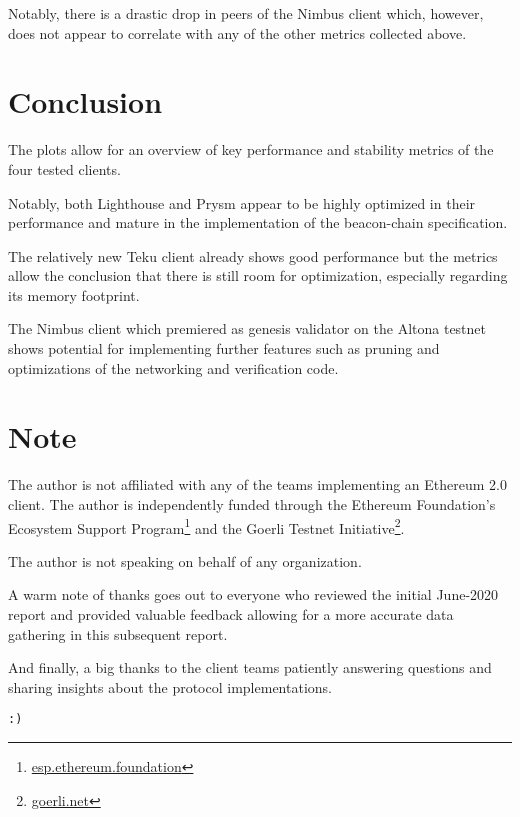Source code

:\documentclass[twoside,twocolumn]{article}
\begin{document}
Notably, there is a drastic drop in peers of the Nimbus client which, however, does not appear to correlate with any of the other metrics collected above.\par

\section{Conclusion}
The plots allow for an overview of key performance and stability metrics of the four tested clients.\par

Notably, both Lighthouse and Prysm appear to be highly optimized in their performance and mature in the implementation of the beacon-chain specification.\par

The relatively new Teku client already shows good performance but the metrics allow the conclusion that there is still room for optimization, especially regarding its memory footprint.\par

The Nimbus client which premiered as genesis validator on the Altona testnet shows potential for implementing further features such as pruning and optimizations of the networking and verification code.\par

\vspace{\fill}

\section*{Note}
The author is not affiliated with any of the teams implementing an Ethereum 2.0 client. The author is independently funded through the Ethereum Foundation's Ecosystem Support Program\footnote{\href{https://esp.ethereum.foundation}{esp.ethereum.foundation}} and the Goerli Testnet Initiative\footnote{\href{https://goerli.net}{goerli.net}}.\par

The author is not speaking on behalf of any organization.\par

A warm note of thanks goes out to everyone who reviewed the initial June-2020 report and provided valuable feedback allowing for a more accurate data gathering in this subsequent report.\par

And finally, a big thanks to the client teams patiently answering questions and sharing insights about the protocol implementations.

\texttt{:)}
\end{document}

→ EXERCISE INSTRUCTIONS
In the entries above, please find the line with "The plots allow" and the line with "Notably, both Lighthouse", then write out exactly those two lines and every line between them, and nothing more.

→ RESPONSE AREA
The plots allow for an overview of key performance and stability metrics of the four tested clients.\par

Notably, both Lighthouse and Prysm appear to be highly optimized in their performance and mature in the implementation of the beacon-chain specification.\par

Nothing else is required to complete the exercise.